Neuropod cell explained
A neuropod cell is a specialized enteroendocrine cell (i.e., sensory epithelial cell) within the gut that is capable of synapsing with afferent nerves.[1] [2] Previously, transmission of sensory signals from enteroendocrine cells were thought to only occur in a paracrine fashion, in which secreted peptide hormones diffused through the lamina propria and contacted either intrinsic or extrinsic neurons, entered the circulation, and/or acted on specific target tissues.[3] [4] However, neuropod cells, discovered by Dr. Diego V. Bohórquez in 2015 and later coined in 2018, were observed forming synaptic connections with nerves in the mucosa of the small and large intestine of rodents.[5] These synapses were revealed to involve neurons originating from the dorsal root ganglia and the vagal nodose ganglia of the spinal cord, which suggested that sensory information from the gut lumen could be conveyed to the brain within milliseconds of activation. Also, it was found that these neuropod cells contained both pre- and postsynaptic proteins, suggesting that information could not only be conveyed to, but also received by neurons.[6] This newly found transmission mechanism of luminal senses from the gut to the brain may spark a new area of exploration within the gut-brain axis and sensory neurobiology.

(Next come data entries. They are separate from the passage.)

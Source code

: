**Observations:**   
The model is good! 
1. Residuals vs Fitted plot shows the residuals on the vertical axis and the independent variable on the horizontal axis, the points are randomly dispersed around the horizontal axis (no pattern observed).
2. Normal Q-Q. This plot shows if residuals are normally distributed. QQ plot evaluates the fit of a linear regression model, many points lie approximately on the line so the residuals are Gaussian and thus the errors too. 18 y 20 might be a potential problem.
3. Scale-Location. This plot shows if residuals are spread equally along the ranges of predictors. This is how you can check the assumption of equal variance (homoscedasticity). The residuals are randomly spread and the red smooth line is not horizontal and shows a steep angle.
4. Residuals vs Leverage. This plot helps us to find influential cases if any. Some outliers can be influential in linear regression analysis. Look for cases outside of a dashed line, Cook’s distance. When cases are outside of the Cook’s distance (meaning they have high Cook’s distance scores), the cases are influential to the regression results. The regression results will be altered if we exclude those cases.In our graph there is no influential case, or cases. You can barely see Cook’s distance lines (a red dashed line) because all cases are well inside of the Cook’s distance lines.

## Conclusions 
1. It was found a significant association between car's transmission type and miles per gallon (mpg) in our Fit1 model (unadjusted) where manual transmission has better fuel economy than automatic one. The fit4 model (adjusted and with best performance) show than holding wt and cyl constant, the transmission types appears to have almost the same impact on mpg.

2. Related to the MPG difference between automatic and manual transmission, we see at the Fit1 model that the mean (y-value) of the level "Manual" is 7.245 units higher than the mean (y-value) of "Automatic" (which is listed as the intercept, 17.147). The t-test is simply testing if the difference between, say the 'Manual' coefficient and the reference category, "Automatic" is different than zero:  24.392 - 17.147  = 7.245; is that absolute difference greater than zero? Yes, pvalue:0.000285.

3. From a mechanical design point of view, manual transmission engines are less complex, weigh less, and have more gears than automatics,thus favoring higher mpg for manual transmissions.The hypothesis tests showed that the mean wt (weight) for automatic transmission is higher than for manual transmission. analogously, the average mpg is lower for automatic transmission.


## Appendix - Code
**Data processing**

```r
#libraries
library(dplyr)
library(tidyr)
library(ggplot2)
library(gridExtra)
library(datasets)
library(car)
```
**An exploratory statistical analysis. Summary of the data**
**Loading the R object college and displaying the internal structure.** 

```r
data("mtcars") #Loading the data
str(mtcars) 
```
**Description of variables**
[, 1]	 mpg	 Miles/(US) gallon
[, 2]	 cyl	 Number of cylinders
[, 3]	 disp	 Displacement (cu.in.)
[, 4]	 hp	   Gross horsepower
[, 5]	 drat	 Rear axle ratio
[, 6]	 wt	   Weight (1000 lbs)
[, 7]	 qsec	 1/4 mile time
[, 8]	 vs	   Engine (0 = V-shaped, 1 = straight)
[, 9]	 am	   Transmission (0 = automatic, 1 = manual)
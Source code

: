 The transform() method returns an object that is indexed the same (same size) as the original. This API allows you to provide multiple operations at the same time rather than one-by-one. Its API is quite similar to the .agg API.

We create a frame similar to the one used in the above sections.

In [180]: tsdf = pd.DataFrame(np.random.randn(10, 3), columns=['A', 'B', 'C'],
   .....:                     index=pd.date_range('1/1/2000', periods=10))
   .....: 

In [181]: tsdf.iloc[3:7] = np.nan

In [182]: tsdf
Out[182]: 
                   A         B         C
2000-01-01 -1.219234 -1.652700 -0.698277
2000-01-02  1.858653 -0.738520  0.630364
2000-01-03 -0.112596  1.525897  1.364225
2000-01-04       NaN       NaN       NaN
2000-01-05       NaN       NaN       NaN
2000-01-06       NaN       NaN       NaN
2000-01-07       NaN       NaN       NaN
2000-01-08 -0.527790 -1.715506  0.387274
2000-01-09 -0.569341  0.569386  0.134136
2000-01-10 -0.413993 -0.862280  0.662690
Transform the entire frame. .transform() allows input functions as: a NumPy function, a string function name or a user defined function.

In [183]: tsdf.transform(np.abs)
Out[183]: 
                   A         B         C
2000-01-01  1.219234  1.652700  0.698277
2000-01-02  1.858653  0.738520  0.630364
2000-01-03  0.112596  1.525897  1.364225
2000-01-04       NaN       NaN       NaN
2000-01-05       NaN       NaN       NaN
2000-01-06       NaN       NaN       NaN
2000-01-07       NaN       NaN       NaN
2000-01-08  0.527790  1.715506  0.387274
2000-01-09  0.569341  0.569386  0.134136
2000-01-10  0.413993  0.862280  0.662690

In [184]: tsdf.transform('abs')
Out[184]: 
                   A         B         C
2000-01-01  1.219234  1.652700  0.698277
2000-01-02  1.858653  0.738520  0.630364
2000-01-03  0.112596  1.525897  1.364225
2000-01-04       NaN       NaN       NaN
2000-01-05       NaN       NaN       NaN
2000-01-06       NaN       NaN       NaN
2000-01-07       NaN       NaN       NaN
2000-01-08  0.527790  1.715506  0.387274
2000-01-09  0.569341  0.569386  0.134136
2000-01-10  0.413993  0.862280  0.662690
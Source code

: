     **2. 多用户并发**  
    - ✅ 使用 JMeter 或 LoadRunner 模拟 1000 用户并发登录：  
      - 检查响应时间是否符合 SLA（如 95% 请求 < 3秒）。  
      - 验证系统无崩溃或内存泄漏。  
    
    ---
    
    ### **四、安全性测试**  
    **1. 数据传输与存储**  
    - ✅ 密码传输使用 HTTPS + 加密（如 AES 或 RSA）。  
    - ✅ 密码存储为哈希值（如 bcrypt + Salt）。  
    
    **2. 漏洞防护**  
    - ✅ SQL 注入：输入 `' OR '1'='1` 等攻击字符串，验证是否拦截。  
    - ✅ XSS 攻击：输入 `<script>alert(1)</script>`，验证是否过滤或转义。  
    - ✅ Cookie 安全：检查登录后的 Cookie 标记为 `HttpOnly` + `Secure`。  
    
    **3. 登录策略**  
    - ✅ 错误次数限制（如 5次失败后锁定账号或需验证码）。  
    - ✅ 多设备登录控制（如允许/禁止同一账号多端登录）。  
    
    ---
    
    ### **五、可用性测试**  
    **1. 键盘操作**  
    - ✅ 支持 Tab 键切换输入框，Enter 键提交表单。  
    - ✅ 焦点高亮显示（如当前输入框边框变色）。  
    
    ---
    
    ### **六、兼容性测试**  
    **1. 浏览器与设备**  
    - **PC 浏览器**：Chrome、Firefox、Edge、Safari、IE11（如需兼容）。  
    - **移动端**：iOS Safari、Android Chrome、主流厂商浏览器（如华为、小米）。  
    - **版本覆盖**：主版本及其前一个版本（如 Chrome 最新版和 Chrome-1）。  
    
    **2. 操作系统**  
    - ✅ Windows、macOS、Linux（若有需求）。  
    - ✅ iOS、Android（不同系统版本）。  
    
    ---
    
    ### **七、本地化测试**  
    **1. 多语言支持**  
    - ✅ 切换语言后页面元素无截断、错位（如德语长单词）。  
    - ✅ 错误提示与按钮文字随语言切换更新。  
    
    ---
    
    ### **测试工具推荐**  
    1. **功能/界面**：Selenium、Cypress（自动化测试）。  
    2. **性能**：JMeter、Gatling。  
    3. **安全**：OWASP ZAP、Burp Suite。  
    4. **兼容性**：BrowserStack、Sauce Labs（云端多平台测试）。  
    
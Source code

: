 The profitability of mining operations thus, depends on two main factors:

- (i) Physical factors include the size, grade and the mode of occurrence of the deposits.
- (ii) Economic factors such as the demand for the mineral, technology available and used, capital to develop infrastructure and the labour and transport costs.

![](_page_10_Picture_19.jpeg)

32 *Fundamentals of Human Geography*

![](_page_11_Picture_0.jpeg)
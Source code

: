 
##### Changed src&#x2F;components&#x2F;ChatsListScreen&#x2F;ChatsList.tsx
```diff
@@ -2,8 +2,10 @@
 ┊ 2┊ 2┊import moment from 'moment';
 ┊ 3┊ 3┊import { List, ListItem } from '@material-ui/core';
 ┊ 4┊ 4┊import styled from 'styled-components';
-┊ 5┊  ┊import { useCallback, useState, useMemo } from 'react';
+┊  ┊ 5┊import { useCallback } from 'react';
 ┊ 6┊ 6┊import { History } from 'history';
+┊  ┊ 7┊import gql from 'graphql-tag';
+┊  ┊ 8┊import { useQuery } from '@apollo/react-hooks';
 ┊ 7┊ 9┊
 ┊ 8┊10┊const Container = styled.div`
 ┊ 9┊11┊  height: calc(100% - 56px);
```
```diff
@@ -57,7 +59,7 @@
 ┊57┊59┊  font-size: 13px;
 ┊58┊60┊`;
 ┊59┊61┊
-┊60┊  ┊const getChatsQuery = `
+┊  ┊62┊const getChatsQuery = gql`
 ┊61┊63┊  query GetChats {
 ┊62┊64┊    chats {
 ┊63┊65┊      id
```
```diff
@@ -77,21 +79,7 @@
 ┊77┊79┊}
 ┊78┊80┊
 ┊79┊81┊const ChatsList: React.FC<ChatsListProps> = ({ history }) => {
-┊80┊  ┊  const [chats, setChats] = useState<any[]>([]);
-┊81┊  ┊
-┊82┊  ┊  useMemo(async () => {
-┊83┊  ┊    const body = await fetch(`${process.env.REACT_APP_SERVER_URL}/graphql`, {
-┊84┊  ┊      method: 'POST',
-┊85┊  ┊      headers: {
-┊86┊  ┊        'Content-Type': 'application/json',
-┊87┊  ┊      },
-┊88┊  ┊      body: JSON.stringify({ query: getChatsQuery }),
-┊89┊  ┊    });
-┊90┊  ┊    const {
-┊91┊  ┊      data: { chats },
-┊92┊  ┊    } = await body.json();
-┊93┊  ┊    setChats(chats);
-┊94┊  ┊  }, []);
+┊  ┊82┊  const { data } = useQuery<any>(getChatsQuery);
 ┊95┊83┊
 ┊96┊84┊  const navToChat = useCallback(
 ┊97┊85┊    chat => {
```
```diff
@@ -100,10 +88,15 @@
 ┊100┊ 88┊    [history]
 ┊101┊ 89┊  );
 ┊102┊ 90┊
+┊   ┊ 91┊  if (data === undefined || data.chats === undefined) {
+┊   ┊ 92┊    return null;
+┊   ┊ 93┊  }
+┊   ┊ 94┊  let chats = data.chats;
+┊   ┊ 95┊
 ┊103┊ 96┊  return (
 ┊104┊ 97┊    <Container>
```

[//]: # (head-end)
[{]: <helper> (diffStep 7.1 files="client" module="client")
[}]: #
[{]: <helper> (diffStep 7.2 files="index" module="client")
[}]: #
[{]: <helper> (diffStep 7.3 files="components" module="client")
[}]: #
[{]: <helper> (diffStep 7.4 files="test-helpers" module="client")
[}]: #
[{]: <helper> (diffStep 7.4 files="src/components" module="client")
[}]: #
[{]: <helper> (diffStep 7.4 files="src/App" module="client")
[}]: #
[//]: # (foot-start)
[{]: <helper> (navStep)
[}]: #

Nutrient sensing and behavior
Although it has been understood for some time that there is a relationship between consumed food, cravings, and bodily health, it is only of recent that the mechanisms underlying gut sensation of food have been discovered. Integral to this sensation of nutrients and the regulation of postprandial physiology are enteroendocrine cells.[7] These cells are not only able to assess nutrient content of ingested food by sensing glucose, fatty acids, amino acids, monoacylglycerols, and oligopeptides, but they may also drive appetitive decisions.[8] Although sugar and artificial sweeteners generate a sweet taste, natural sugar is preferred and can even be distinguished from artificial sweeteners by mice lacking taste receptors.[9] [10] [11] This suggests that the gut is important for not only discerning between the two sugars, but also guiding the animal's preference for the natural sugar over the artificial sweetener. Upon infusion of natural sugar or artificial sweetener into the small intestine, duodenal neuropod cells transduced luminal information onto distinct vagal nodose neuron populations either through glutamatergic neurotransmission (sucrose) or purinergic neurotransmission (sucralose). Moreover, the animal's preference for sucrose over sucralose was abolished (90.8% to 58.9% sucrose preference) after utilizing a flexible fiberoptic cable (optogenetics) to selectively silence duodenal neuropod cells. These data suggest that duodenal neuropod cells are not only capable of distinguishing natural sugar from artificial sweetener by utilizing different neurotransmitters and through activation of different neuronal populations, but they also capable of driving appetitive preferences for the natural sugar.
Microbial interactions
Gut microbiota have been known to prime the immune system and to aid in the preservation of a healthy central nervous system, which has been extensively documented in germ-free and gnotobiotic mice that present with overzealous immune systems and an abundance of neurological deficits.[12] [13] Interestingly, within these germ-free mice the general abundance of chromogranin A-positive enteroendocrine cells decreased in the ileum and increased in the colon, suggesting a potential connection between the microbiota and the normal distribution of gut sensory cells.[14] Furthermore, human and murine enteroendocrine cells possess receptors for microbe-associated molecular patterns (MAMPS) like bacterial lipopolysaccharide (LPS) and receptors for a range of bacterial metabolites like short chain fatty acids (SCFAs).[15] [16] The presence of these receptors suggest that the synaptically connected neuropod cells may be responsible for detecting microbial signals and metabolites within the gut lumen and then conveying said information to the brain. Finally, specific pathogenic bacteria (e.g., Chlamydia trachomatis) have been implicated in the pathogenesis of irritable bowel syndrome by directly infecting enteroendocrine cells and upregulating distinct neurotransmitter transporters like glutamate.[17] [18] Also, helminth infections with Trichinella spiralis can lead to a significant reduction in food consumption, which is dependent on enteroendocrine cell presence and abundance.[19] These findings suggest that not only can pathogenic bacteria gain access to neuropod cells and possibly the associated central nervous system, but they may also be able to direct behavior of the host.